== What you are asked to do ==
Scan the entries for lines with the word "math", then copy those lines.

[Source material — start]

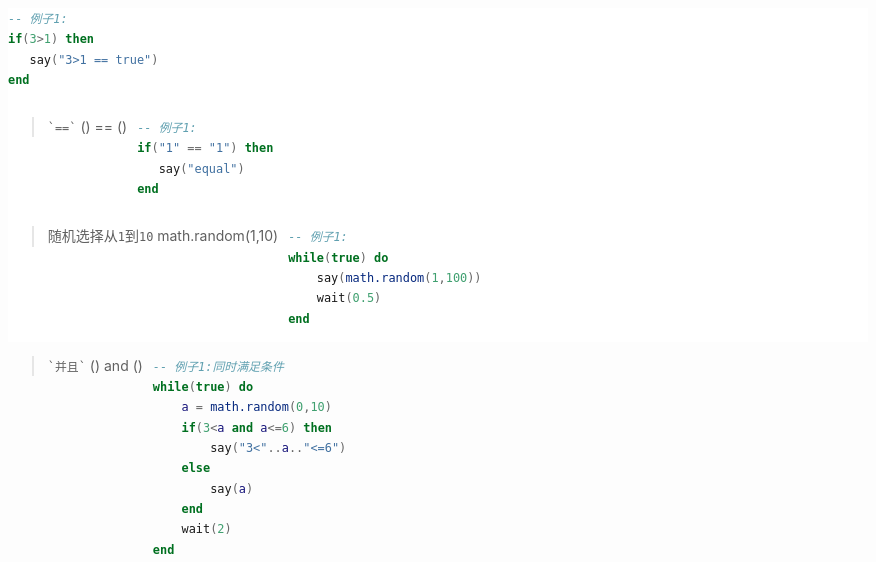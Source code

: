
 ```lua
-- 例子1:
if(3>1) then
   say("3>1 == true")
end
```

</div>
<div style="clear:both"/>

<div style="float:left;margin-right:10px;">

> `` `==` ``
() == ()

</div>
<div style="float:left;">

```lua
-- 例子1:
if("1" == "1") then
   say("equal")
end
```

</div>
<div style="clear:both"/>

<div style="float:left;margin-right:10px;">

> 随机选择从`1`到`10`
math.random(1,10)

</div>
<div style="float:left;">

```lua
-- 例子1:
while(true) do
    say(math.random(1,100))
    wait(0.5)
end
```

</div>
<div style="clear:both"/>

<div style="float:left;margin-right:10px;">

> `` `并且` ``
() and ()

</div>
<div style="float:left;">

```lua
-- 例子1:同时满足条件
while(true) do
    a = math.random(0,10)
    if(3<a and a<=6) then
        say("3<"..a.."<=6")
    else
        say(a)
    end
    wait(2)
end
```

[Source material — finish]

== Answer to this task ==
math.random(1,10)
    say(math.random(1,100))
    a = math.random(0,10)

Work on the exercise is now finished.